The FCRPA (Fedral Credit Reporting and Practices Act)  pertains only to consumer (business to individual) and not to commercial (business to business) transactions. Your credit department is not obliged to provide source, content or reasons for denial of credit to a retailer who has applied for credit privileges. This amendment to the Consumer Credit Protection Act was passed by the U.S. House of Representatives and Senate in 1991 (Public Law 91-508) outlining terms and conditions of consumer credit reporting in the United States.
 
As you are aware, a consumer, who is considered an individual applying for credit under his/her personal name, is entitled to know both the source and content of a negative credit report. With regard to commercial (business to business) credit transactions, no such entitlement exists under statute. A business (sole proprietorship, partnership, or corporation) is not interpreted as a "consumer" for credit reporting purposes.
 
Unless a retailer applies for credit under his/her personal name, i.e., John Smith, rather than a fictitious name, which is defined as any name other than his/her own, i.e., John Smith's Gifts, John & Mary's Gifts, Gifts-R-Us, etc., you are not obligated to provide any information relative to your company's credit decision-making process. Many uninformed retailers confuse personal credit procedures, as written under the FCRA, with commercial credit measures and believe they are entitled to access to their commercial credit report.

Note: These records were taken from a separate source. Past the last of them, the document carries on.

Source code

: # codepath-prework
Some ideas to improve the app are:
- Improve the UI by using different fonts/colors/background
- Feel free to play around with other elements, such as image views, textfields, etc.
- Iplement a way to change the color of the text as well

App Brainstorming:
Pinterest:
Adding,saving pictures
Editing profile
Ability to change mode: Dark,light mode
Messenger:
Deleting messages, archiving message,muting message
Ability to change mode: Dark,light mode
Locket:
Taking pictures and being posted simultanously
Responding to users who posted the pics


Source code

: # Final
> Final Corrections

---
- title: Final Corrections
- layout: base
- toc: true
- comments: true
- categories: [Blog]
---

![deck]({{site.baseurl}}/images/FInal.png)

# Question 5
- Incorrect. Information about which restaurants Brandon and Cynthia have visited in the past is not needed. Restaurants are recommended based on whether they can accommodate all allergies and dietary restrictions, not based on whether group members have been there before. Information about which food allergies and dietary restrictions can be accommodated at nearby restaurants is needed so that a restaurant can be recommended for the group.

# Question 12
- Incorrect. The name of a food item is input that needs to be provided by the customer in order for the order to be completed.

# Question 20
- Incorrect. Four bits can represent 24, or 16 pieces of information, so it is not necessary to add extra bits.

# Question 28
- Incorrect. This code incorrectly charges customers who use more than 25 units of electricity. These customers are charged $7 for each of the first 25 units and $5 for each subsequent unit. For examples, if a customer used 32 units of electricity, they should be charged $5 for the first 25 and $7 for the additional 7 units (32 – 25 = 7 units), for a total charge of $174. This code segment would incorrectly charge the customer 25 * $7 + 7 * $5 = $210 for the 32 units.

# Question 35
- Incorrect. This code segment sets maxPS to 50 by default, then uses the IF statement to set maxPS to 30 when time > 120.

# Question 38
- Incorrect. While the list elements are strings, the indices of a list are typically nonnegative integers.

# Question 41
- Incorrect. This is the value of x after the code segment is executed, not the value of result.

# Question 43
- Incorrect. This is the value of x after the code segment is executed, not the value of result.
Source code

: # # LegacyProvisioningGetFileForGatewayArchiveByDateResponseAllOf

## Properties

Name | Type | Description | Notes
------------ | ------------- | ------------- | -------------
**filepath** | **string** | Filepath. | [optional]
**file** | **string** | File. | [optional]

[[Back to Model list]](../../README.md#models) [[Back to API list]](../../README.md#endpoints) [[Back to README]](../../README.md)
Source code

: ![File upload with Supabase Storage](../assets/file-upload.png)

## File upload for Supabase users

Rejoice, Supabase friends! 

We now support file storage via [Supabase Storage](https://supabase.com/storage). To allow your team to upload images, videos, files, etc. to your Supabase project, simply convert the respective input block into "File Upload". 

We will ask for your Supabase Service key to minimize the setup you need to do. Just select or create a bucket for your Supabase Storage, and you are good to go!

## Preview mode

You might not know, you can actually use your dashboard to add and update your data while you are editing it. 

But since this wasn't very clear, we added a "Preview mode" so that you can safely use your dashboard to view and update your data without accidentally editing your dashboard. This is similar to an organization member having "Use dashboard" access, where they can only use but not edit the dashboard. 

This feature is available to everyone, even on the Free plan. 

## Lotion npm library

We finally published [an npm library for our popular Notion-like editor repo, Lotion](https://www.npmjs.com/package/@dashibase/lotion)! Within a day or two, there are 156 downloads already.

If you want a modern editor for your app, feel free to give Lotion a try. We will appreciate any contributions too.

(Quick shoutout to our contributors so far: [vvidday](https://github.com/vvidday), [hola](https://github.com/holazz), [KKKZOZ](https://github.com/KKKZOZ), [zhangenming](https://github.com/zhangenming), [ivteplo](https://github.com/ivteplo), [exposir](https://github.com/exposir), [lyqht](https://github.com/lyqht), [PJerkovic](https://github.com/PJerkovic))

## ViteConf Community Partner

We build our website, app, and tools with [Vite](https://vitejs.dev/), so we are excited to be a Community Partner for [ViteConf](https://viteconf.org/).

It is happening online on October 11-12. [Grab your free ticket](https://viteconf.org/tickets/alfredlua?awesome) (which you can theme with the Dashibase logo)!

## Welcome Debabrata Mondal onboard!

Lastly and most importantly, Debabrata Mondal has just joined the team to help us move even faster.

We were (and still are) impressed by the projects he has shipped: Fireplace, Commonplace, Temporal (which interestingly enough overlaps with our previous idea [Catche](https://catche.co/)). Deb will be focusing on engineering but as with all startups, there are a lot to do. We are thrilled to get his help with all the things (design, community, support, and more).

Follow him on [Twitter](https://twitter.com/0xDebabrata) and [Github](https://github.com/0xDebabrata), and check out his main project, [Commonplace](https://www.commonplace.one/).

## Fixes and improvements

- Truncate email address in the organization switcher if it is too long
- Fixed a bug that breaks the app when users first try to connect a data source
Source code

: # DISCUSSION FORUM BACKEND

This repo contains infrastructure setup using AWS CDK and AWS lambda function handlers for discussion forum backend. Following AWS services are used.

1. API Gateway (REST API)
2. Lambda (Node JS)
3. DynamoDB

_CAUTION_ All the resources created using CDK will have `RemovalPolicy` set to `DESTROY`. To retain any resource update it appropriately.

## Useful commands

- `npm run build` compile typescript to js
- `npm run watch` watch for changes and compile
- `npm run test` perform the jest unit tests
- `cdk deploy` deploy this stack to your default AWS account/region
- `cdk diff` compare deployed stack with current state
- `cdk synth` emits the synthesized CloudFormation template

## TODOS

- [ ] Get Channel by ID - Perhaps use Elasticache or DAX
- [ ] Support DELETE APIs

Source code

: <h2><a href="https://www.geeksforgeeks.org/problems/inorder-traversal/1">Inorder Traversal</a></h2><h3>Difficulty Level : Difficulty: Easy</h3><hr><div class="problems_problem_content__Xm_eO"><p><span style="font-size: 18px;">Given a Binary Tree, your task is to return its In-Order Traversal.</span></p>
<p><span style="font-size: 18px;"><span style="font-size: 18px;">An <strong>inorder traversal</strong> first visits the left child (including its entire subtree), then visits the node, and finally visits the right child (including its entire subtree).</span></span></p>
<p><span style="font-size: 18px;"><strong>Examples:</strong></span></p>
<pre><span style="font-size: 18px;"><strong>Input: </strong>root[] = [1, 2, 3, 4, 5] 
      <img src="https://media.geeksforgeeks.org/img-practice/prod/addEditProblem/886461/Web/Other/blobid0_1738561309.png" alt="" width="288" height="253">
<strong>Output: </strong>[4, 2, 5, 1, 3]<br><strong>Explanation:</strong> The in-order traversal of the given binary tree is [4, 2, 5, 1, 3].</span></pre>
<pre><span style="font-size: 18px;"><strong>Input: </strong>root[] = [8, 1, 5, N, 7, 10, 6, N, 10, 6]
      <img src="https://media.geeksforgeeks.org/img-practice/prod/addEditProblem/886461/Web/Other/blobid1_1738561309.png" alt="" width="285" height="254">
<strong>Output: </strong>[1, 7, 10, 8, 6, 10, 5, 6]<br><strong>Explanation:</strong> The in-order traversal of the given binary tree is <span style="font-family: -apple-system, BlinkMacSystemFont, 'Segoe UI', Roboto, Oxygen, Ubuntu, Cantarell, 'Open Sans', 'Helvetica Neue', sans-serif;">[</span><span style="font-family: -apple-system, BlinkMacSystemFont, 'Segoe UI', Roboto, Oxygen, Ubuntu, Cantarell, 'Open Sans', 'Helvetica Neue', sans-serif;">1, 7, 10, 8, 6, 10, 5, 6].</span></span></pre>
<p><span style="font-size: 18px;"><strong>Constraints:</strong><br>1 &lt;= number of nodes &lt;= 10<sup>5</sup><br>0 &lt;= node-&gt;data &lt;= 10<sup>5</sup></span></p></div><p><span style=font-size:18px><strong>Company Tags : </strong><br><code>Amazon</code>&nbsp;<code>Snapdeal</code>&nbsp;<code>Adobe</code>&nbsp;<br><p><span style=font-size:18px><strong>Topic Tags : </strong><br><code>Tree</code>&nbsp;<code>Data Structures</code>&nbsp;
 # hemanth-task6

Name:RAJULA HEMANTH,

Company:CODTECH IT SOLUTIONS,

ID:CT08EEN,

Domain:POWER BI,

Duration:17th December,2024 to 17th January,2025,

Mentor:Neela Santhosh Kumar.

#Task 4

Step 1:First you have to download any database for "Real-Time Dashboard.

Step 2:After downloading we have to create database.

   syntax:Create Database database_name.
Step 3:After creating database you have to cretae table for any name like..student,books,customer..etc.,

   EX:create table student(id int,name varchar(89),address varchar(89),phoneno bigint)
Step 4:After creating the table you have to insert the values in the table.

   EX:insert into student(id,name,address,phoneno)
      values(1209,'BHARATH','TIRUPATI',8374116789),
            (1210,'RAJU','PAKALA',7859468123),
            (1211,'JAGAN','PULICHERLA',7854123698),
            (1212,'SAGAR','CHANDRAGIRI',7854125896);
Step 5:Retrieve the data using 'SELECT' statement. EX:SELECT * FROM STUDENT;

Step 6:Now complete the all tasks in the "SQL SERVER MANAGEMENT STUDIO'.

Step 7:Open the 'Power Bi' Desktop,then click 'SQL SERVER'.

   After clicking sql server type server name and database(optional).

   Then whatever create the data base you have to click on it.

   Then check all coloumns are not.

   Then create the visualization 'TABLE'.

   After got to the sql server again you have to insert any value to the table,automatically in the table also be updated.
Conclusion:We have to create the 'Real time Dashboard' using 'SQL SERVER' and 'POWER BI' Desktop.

They are not.
 
Conversely, uninformed creditors may believe that because a business's credit may be closely linked to an individual (as in the case of a sole proprietorship), that the creditor is entitled to the individual's credit report. Unless the individual applying to your company for commercial credit grants permission by written instruction for you to obtain his personal credit report, you should not attempt to obtain this information. A provision of the FCRA states, "Any person who knowingly and willfully obtains information on a consumer from a consumer reporting agency under false pretenses shall be fined not more than $5,000 or imprisoned not more than one year, or both."
 
The Most Commonly Asked Question
 
"How do we decline credit terms to a company?
 
First, remember that the ultimate credit decision comes from your company's credit policy, not necessarily what you read in a credit report. A credit decision is based on your evaluation of the retailer's ability to remit your invoice(s) within terms.
 
A requirement of your company's membership in MCC is that you never disclose information (source or content) to anyone who is not an MCC member. Failure to comply with this condition of your membership will result in the termination of your company's participation in the program. As you are aware, we live in a litigious society and it is our intention to avoid any form of litigation, either to our members or ourselves. (This does not, however, affect your sharing credit reference information with other vendors or with manufacturers on your company's credit experience with a retailer.)
 
To this end, we are insisting that each Cooperative member comply with both the nondisclosure provisions of your membership in MCC as well as with the existing body of law (Fair Credit Reporting Act) pertaining to commercial credit transactions by not divulging information which you receive from MCC to retail accounts. Please ensure that every member of your credit department is familiar with these requirements.
 
New Account
Rather than engage the retailer in a discussion of the reason(s) for which you are not extending credit terms, we suggest that you utilize one of the following statements:
 
"Our company's policy is that all first/second orders be shipped on a COD/Prepaid/proforma basis."
 
"We require COD/prepaid/proforma on any orders under $____."
 
"We have been unable to develop sufficient credit information on your store. Please send us your most recent financial statement."
 
By responding in one of these ways, you will direct the conversation to the subject of the order, rather than to the customer's credit history and the reason for not extending credit. Credit decisions, by their very nature, can become adversarial and frequently result in loss of the order and/or the customer. It is our intention to enable you to restructure your terms of sale in such a way that you can complete the sale and be paid for it.
 
Established Account
We suggest you first review the account's past payment record with your company. If they have been delinquent, then your refusal of credit terms can be on the basis that they are paying slowly and they do not honor your company's credit policy. At this point, you can offer them Performa, COD terms or a reduced credit line.
 
If this customer has paid you in the past, there may be no reason they would not continue to do so. Their submission to MCC is not an indication not to extend credit terms, but a tool to use as a precaution when dealing with them. Some retailers will pay certain vendors and not others.
 
If you feel it is necessary to refuse credit terms to an existing account, we suggest the following phrase:
 
"We have access to industry credit information which states there have been some problems" and that you have elected to exercise caution on the account and that you must restructure the terms of sale.